Compelled to go to school, actually, be disciplined. In other words, he’s pointing out that the creation is given by the Jehovaic god-like authority. The flesh is laid on us, the meat is laid on us, but then a tender curtain of flesh curbs the imagination. That the very same father that creates us, also begins to discipline us and curb us, so that we finally wind up in a cage, in a cage of our own flesh, (and an unimaginative cave or cage, where the imagination is cut off, as it was with Tiriel).
And this is his first formulation of that realization that the poetic genius or imagination goes beyond material appearance, and his analysis is that – “The father forms a whip to rouze the sluggish senses to act/ And scourges off all youthful fancies from the new-born man/ Then walks the weak infant in sorrow compelld to number footsteps/ Upon the sand. etc..”/ And when the drone has reachd his crawling length/ Black berries appear that poison all around him. Such was Tiriel/Compelld to pray repugnant & to humble the immortal spirit/Till I am subtil as a serpent in a paradise/ Consuming all both flowers & fruits insects & warbling birds/And now my paradise is falln & a drear sandy plain / Returns my thirsty hissings in a curse on thee O Har/ Mistaken father of a lawless race my voice is past/ He ceast outstretchd at Har & Hevas feet in awful death.”

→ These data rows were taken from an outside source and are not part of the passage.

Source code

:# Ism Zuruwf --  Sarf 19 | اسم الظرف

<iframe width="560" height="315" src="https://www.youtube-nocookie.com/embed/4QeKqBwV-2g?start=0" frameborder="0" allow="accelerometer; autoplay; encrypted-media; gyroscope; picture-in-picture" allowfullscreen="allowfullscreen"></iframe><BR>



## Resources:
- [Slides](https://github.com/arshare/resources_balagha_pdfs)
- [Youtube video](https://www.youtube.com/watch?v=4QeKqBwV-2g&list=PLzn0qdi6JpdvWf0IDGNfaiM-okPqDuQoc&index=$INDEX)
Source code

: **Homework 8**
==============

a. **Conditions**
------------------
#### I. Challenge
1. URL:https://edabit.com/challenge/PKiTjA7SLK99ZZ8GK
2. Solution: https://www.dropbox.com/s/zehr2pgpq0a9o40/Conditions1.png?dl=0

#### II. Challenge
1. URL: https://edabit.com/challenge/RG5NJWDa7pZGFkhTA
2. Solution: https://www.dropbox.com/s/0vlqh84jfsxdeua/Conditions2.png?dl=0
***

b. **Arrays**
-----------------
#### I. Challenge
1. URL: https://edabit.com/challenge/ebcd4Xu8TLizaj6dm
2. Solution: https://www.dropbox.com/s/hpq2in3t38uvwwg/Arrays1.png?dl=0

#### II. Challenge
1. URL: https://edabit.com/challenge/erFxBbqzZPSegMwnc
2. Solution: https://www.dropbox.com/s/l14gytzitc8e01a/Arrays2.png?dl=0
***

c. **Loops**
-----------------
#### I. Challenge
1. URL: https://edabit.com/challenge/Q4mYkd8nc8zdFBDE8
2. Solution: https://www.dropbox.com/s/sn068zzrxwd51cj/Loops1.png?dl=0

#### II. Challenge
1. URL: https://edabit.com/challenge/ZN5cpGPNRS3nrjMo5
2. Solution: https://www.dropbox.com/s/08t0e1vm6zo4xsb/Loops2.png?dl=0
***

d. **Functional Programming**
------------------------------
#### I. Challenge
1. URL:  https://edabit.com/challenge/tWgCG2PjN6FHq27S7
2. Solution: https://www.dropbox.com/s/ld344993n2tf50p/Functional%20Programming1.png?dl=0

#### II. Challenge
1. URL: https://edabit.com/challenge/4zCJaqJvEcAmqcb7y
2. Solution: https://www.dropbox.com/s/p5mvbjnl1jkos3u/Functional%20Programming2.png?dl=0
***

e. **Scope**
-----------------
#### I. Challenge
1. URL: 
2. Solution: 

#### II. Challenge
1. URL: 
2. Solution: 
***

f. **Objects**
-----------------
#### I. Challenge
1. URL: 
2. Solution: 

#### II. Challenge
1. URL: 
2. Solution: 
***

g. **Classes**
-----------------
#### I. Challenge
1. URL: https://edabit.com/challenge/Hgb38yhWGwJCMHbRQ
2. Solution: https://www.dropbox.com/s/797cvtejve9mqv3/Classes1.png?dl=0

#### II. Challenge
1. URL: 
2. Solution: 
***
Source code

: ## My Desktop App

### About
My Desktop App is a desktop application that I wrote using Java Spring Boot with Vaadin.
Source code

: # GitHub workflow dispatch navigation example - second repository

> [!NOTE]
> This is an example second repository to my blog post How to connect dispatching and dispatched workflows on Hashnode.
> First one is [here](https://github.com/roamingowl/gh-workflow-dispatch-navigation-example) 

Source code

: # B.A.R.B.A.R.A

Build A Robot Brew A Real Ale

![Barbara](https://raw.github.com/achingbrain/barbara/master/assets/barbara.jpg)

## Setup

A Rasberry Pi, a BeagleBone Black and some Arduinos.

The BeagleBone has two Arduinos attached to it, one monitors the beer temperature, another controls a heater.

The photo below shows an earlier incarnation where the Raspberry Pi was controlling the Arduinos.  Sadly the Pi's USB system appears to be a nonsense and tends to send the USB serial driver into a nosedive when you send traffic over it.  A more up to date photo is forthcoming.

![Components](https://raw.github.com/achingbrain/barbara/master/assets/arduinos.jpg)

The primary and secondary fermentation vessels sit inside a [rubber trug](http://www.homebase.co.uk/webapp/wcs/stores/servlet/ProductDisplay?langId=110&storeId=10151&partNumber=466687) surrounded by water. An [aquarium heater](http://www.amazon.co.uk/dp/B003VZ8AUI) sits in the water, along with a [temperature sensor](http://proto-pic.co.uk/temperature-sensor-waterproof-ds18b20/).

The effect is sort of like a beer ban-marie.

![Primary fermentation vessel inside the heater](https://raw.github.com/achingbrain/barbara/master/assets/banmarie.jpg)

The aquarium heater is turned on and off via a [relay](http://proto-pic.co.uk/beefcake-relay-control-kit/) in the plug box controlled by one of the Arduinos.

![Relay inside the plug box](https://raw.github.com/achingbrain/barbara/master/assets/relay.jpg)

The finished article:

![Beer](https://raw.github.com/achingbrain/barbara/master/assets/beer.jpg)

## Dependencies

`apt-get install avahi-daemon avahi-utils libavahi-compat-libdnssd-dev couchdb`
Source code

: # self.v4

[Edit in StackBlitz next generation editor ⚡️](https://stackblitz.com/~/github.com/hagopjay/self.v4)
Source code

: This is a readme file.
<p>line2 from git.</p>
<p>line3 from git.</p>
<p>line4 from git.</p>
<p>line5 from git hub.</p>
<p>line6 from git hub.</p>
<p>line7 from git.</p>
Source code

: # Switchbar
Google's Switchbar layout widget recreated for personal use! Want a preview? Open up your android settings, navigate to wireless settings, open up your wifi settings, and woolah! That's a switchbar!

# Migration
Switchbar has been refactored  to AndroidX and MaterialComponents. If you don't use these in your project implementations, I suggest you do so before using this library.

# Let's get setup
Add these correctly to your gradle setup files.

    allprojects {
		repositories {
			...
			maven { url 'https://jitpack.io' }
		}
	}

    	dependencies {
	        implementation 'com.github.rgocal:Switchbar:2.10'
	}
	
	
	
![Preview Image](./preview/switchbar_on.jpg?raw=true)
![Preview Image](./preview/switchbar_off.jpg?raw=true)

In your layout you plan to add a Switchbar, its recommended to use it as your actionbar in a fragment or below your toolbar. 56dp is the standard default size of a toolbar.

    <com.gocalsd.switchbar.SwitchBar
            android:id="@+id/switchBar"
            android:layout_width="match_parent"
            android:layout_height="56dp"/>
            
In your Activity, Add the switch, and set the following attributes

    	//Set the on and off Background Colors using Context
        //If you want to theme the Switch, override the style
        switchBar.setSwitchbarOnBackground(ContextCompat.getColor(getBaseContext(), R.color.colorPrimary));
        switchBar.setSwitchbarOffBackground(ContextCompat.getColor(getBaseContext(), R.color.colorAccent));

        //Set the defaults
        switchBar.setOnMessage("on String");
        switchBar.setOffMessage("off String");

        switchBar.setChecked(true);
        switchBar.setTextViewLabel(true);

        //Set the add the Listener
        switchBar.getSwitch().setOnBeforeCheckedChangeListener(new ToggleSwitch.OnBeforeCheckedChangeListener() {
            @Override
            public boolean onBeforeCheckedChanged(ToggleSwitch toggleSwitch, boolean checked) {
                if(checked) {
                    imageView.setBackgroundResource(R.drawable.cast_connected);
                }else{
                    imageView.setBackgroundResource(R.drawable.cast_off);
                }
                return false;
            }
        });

So it seems to wind up a kind of a tentative, somewhat obscure but readable and interpretable story of the body’s realization of its own limits and the mortal worm’s realization of the limits of its own power and the cruelty of its own powers, projected on a large scale into political melodrama, but maybe just the discovery, on Blake’s part, of the monstrosity and tyranny of himself being in a body, and this being the end of his belief of sexual body alone as the final reference point. The disillusionment with having been born as “a worm of sixty winters”, with all the powers of “a worm of sixty winters” – that is to say, physical power and the power over others, power over the body, power over sex, power over matter, power over commerce – all the power that could be projected for a material world. So it’s his disillusionment with that, I think. Every time I’ve read that, it seems to be some kind of psychological interior play that does include politics and also does include his own death insight.